[Data Analysis] SQL Recipe for Data Analysis Tutorial #2 - Manipulating a single value
Goal
- Studying SQL for data analysis
- Practicing chapter 3rd in the book
- Studying SQL for Manipulating data
Practice
Book for studying
Title | 데이터 분석을 위한 SQL 레시피 |
---|---|
Author | Nagato Kasaki, Naoto Tamiya |
Translator | 윤인성 |
Publisher | 한빛미디어 |
Chapter | 3 |
Lesson | 5 |
- I’m gonna study basic SQL syntax and functions for data analysis
- I’m gonna study how to manipulate from a single value to multiple tables
- I’m gonna try to load test data on PostgreSQL and execute queries in the book
3.5. Manipulating a single value
3.5.1. Replace the code value with a label
- To replace the code value with some label to enhance the readability
Make sample table and data
- Create user master table which has 3 colums
- register_device column has 3 types of code data
- 1: Desktop
- 2: Smartphone
- 3: Application
-- Create user master table
CREATE TABLE mst_users(
user_id varchar(255)
, register_date varchar(255)
, register_device integer
);
-- Insert sample data
INSERT INTO mst_users
VALUES
('U001', '2020-08-26', 1)
, ('U002', '2016-08-26', 2)
, ('U003', '2016-08-27', 3)
;
commit;
-- Select sample data
SELECT *
FROM mst_users
;
Execute Query
- Use CASE clause
-- Query for replacing code with label
SELECT user_id
, CASE WHEN register_device = 1 THEN 'Desktop'
WHEN register_device = 2 THEN 'Smartphone'
WHEN register_device = 3 THEN 'Application'
-- ELSE (Default)
END AS device_name
FROM mst_users
;
3.5.2. Extract some factors from URL
Create access log table
- This table has 3 columns such as referrer and url
- There are several databases that have URL data type
-- DROP TABLE IF EXISTS access_log ;
-- Create access log table
CREATE TABLE access_log (
stamp varchar(255)
, referrer text
, url text
);
-- Insert sample data
INSERT INTO access_log
VALUES
('2020-01-27 12:02:00', 'https://www.other.com/path1/index.php?k1=v1&k2=v2#Ref1', 'http://www.example.com/video/detail?id=001')

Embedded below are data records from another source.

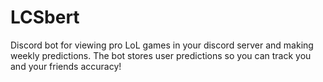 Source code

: # LCSbert
Discord bot for viewing pro LoL games in your discord server and making weekly predictions.
The bot stores user predictions so you can track you and your friends accuracy!
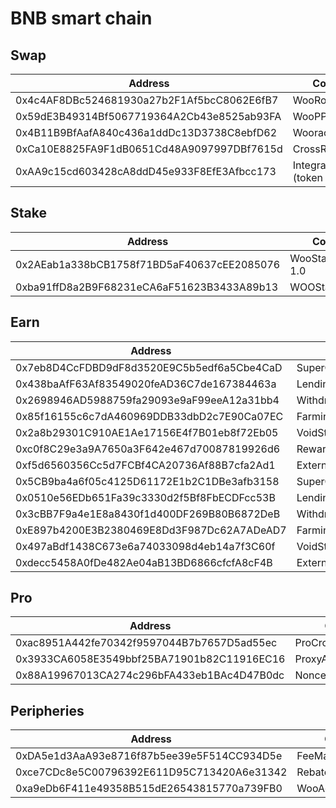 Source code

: # BNB smart chain

## Swap

<table><thead><tr><th width="457">Address</th><th>Contract</th></tr></thead><tbody><tr><td>0x4c4AF8DBc524681930a27b2F1Af5bcC8062E6fB7</td><td>WooRouterV2</td></tr><tr><td>0x59dE3B49314Bf5067719364A2Cb43e8525ab93FA</td><td>WooPPV2</td></tr><tr><td>0x4B11B9BfAafA840c436a1ddDc13D3738C8ebfD62</td><td>WooracleV2.1</td></tr><tr><td>0xCa10E8825FA9F1dB0651Cd48A9097997DBf7615d</td><td>CrossRouterv4</td></tr><tr><td>0xAA9c15cd603428cA8ddD45e933F8EfE3Afbcc173</td><td>IntegrationHelper (token info)</td></tr></tbody></table>

## Stake

<table><thead><tr><th width="459">Address</th><th>Contract</th></tr></thead><tbody><tr><td>0x2AEab1a338bCB1758f71BD5aF40637cEE2085076</td><td>WooStakingVault 1.0</td></tr><tr><td>0xba91ffD8a2B9F68231eCA6aF51623B3433A89b13</td><td>WOOStakingProxy</td></tr></tbody></table>

## Earn

<table><thead><tr><th width="463">Address</th><th>Contract</th></tr></thead><tbody><tr><td>0x7eb8D4CcFDBD9dF8d3520E9C5b5edf6a5Cbe4CaD</td><td>SuperChargerVault_BNB</td></tr><tr><td>0x438baAfF63Af83549020feAD36C7de167384463a</td><td>LendingManager_BNB</td></tr><tr><td>0x2698946AD5988759fa29093e9aF99eeA12a31bb4</td><td>WithdrawManager_BNB</td></tr><tr><td>0x85f16155c6c7dA460969DDB33dbD2c7E90Ca07EC</td><td>FarmingVault_BNB</td></tr><tr><td>0x2a8b29301C910AE1Ae17156E4f7B01eb8f72Eb05</td><td>VoidStrategy_BNB</td></tr><tr><td>0xc0f8C29e3a9A7650a3F642e467d70087819926d6</td><td>RewardMasterchef</td></tr><tr><td>0xf5d6560356Cc5d7FCBf4CA20736Af88B7cfa2Ad1</td><td>ExternalReward_BNB</td></tr><tr><td>0x5CB9ba4a6f05c4125D61172E1b2C1DBe3afb3158</td><td>SuperChargerVault_USDT</td></tr><tr><td>0x0510e56EDb651Fa39c3330d2f5Bf8FbECDFcc53B</td><td>LendingManager_USDT</td></tr><tr><td>0x3cBB7F9a4e1E8a8430f1d400DF269B80B6872DeB</td><td>WithdrawManager_USDT</td></tr><tr><td>0xE897b4200E3B2380469E8Dd3F987Dc62A7ADeAD7</td><td>FarmingVault_USDT</td></tr><tr><td>0x497aBdf1438C673e6a74033098d4eb14a7f3C60f</td><td>VoidStrategy_USDT</td></tr><tr><td>0xdecc5458A0fDe482Ae04aB13BD6866cfcfA8cF4B</td><td>ExternalReward_USDT</td></tr></tbody></table>

## Pro

<table><thead><tr><th width="463">Address</th><th>Contract</th></tr></thead><tbody><tr><td>0xac8951A442fe70342f9597044B7b7657D5ad55ec</td><td>ProCrossChainRouter</td></tr><tr><td>0x3933CA6058E3549bbf25BA71901b82C11916EC16</td><td>ProxyAdmin</td></tr><tr><td>0x88A19967013CA274c296bFA433eb1BAc4D47B0dc</td><td>NonceCounter</td></tr></tbody></table>

## Peripheries

<table><thead><tr><th width="466">Address</th><th>Contract</th></tr></thead><tbody><tr><td>0xDA5e1d3AaA93e8716f87b5ee39e5F514CC934D5e</td><td>FeeManager</td></tr><tr><td>0xce7CDc8e5C00796392E611D95C713420A6e31342</td><td>RebateManager</td></tr><tr><td>0xa9eDb6F411e49358B515dE26543815770a739FB0</td><td>WooAccessManager</td></tr></tbody></table>
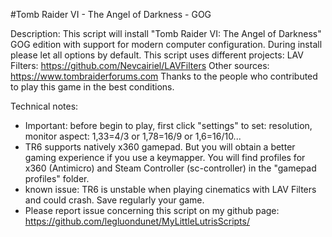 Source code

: #Tomb Raider VI - The Angel of Darkness - GOG

Description:
This script will install "Tomb Raider VI: The Angel of Darkness" GOG edition with support for modern computer configuration.
During install please let all options by default.
This script uses different projects:
LAV Filters: https://github.com/Nevcairiel/LAVFilters
Other sources: https://www.tombraiderforums.com
Thanks to the people who contributed to play this game in the best conditions.

Technical notes:
- Important: before begin to play, first click "settings" to set:
resolution, monitor aspect: 1,33=4/3 or 1,78=16/9 or 1,6=16/10...
- TR6 supports natively x360 gamepad. But you will obtain a better gaming experience if you use a keymapper. You will find profiles for x360 (Antimicro) and Steam Controller (sc-controller) in the "gamepad profiles" folder.
- known issue: TR6 is unstable when playing cinematics with LAV Filters and could crash. Save regularly your game.
- Please report issue concerning this script on my github page:
https://github.com/legluondunet/MyLittleLutrisScripts/
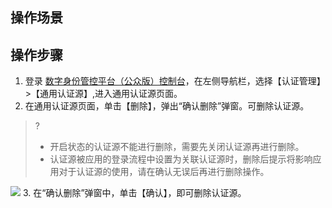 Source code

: ## 操作场景

## 操作步骤
1. 登录 [数字身份管控平台（公众版）控制台](https://console.cloud.tencent.com/ciam)，在左侧导航栏，选择【认证管理】>【通用认证源】,进入通用认证源页面。
2. 在通用认证源页面，单击【删除】，弹出“确认删除”弹窗。可删除认证源。
>? 
>- 开启状态的认证源不能进行删除，需要先关闭认证源再进行删除。
>- 认证源被应用的登录流程中设置为关联认证源时，删除后提示将影响应用对于认证源的使用，请在确认无误后再进行删除操作。
>
![](https://main.qcloudimg.com/raw/cae7803976c6aa35a3af711a400a4f9a.png)
3. 在“确认删除”弹窗中，单击【确认】，即可删除认证源。


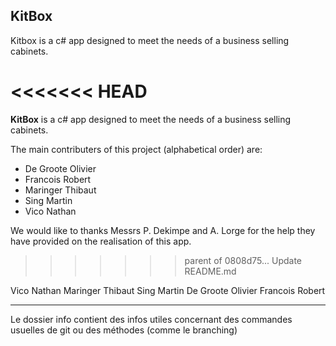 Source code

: ## KitBox
Kitbox is a c# app designed to meet the needs of a business selling cabinets.

<<<<<<< HEAD
=======
**KitBox** is a c# app designed to meet the needs of a business selling cabinets.

The main contributers of this project (alphabetical order) are: 

* De Groote Olivier
* Francois Robert
* Maringer Thibaut
* Sing Martin
* Vico Nathan

We would like to thanks Messrs P. Dekimpe and A. Lorge for the help they have provided on the realisation of this app.
>>>>>>> parent of 0808d75... Update README.md

Vico Nathan
Maringer Thibaut
Sing Martin
De Groote Olivier
Francois Robert

---------------------------------------------------------------------------------------
Le dossier info contient des infos utiles concernant des commandes usuelles de git ou des méthodes (comme le branching)
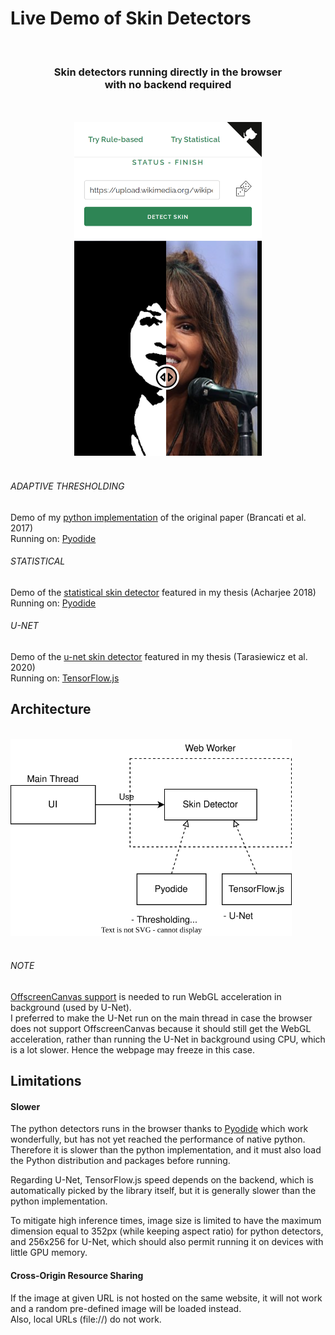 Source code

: [py]: https://github.com/123mpozzi/nbrancati-py "see on GitHub"
[stat]: https://github.com/123mpozzi/skin-statistical "see on GitHub"
[unet]: https://github.com/123mpozzi/skinny "see on GitHub"
[pyodide]: https://github.com/pyodide/pyodide "see on GitHub"
[tfjs]: https://github.com/tensorflow/tfjs "see on GitHub"
[offscreencanvas]: https://caniuse.com/offscreencanvas "see feature support across browsers"

# Live Demo of Skin Detectors

<br />
<h3 align="center">
Skin detectors running directly in the browser<br> with no backend required
</h3>
<br />

<br>
<div align="center">
  <img width="300" src="docs/screen.png" alt="Tetris Puzzle">
</div>
<br>



###### ADAPTIVE THRESHOLDING
Demo of my [python implementation][py] of the original paper (Brancati et al. 2017)  
Running on: [Pyodide][pyodide]

###### STATISTICAL
Demo of the [statistical skin detector][stat] featured in my thesis (Acharjee 2018)  
Running on: [Pyodide][pyodide]

###### U-NET
Demo of the [u-net skin detector][unet] featured in my thesis (Tarasiewicz et al. 2020)  
Running on: [TensorFlow.js][tfjs]


## Architecture

<br>
<div>
  <img width="450" src="docs/architecture.svg" alt="Tetris Puzzle">
</div>
<br>

###### NOTE
[OffscreenCanvas support][offscreencanvas] is needed to run WebGL acceleration in background (used by U-Net).  
I preferred to make the U-Net run on the main thread in case the browser does not support OffscreenCanvas because it should still get the WebGL acceleration, rather than running the U-Net in background using CPU, which is a lot slower. Hence the webpage may freeze in this case.


## Limitations

#### Slower
The python detectors runs in the browser thanks to [Pyodide][pyodide] which work wonderfully, but has not yet reached the performance of native python.  
Therefore it is slower than the python implementation, and it must also load the Python distribution and packages before running.  

Regarding U-Net, TensorFlow.js speed depends on the backend, which is automatically picked by the library itself, but it is generally slower than the python implementation.

To mitigate high inference times, image size is limited to have the maximum dimension equal to 352px (while keeping aspect ratio) for python detectors, and 256x256 for U-Net, which should also permit running it on devices with little GPU memory.

#### Cross-Origin Resource Sharing
If the image at given URL is not hosted on the same website, it will not work and a random pre-defined image will be loaded instead.  
Also, local URLs (file://) do not work.
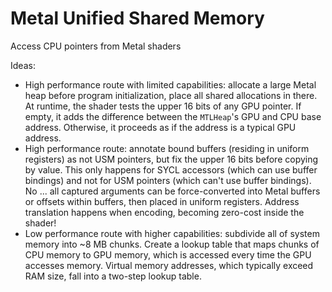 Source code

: # Metal Unified Shared Memory

Access CPU pointers from Metal shaders

Ideas:
- High performance route with limited capabilities: allocate a large Metal heap before program initialization, place all shared allocations in there. At runtime, the shader tests the upper 16 bits of any GPU pointer. If empty, it adds the difference between the `MTLHeap`'s GPU and CPU base address. Otherwise, it proceeds as if the address is a typical GPU address.
- High performance route: annotate bound buffers (residing in uniform registers) as not USM pointers, but fix the upper 16 bits before copying by value. This only happens for SYCL accessors (which can use buffer bindings) and not for USM pointers (which can't use buffer bindings). No ... all captured arguments can be force-converted into Metal buffers or offsets within buffers, then placed in uniform registers. Address translation happens when encoding, becoming zero-cost inside the shader!
- Low performance route with higher capabilities: subdivide all of system memory into ~8 MB chunks. Create a lookup table that maps chunks of CPU memory to GPU memory, which is accessed every time the GPU accesses memory. Virtual memory addresses, which typically exceed RAM size, fall into a two-step lookup table.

, ('2020-01-27 12:02:01', 'https://www.other.net/path1/index.php?k1=v1&k2=v2#Ref1', 'http://www.example.com/video#ref' )
, ('2020-01-27 12:02:01', 'https://www.other.com/' , 'http://www.example.com/book/detail?id=002' )
;
commit;
-- Select sample data
SELECT *
FROM access_log
;
Extract the domain of a referrer
- Furthermore, Hive and BigQuery have the function hadling URL
- Unfortunately, you have to extract the domain by using regex expression if you are using other databases
HTTP referer : (a misspelling of referrer[1]) is an optional HTTP header field that identifies the address of the webpage (i.e. the URI or IRI) which is linked to the resource being requested. By checking the referrer, the new webpage can see where the request originated
-- Extract the domain of referrer
SELECT stamp
, substring(referrer from 'https?://([^/]*)') AS referrer_domain
-- if Redshift
-- , regexp_replace(regexp_substr(referrer, 'https?://[^/]*'), (https?://', '') AS referrer_domain
-- if Hive or SparkSQL
-- , parse_url(refferer, 'HOST') AS referrer_domain
-- if BigQuery
-- , host(referrer) AS referrer_domain
FROM access_log
;
Extract the path and query parameters from URL
-- Extract the path and query parameters from URL
SELECT stamp
, url
, substring(url from '//[^/]+([^?#]+)') AS path
, substring(url from 'id=([^%]*)') AS id
-- if Redshift
-- , regexp_replace(regexp_substr(referrer, '//[^/]+([^?#]+)'), '//[^/]+', '') AS path
-- , regexp_replace(regexp_substr(referrer, 'id=([^%]*)', 'id=', '') AS id
-- if Hive or SparkSQL
-- , parse_url(refferer, 'PATH') AS path
-- , parse_url(refferer, 'QUERY') AS id
-- if BigQuery
-- , parse_url(url, '//[^/]+([^?#]+)') AS path
-- , parse_url(url, 'id=([^%]*)') AS id
FROM access_log
;
3.5.3. Separate string into array
- There are many cases that you have to separate string by comma or space or anything else
- I’m gonna show path level from URL in access_log table
-- Extract path hierarchy
SELECT stamp
, url
, split_part(substring(url from '//[^/]+([^?#]+)'), '/', 2) AS path1
, split_part(substring(url from '//[^/]+([^?#]+)'), '/', 3) AS path2
-- if Redshift
-- , split_part(regexp_replace(regexp_substr(url, '//[^/]+([^?#]+'), '//[^/]+([^?#]+', ''), '/' 2) AS path1
-- , split_part(regexp_replace(regexp_substr(url, '//[^/]+([^?#]+'), '//[^/]+([^?#]+', ''), '/' 3) AS path2
-- if Hive or SparkSQL (Index number starts from 0)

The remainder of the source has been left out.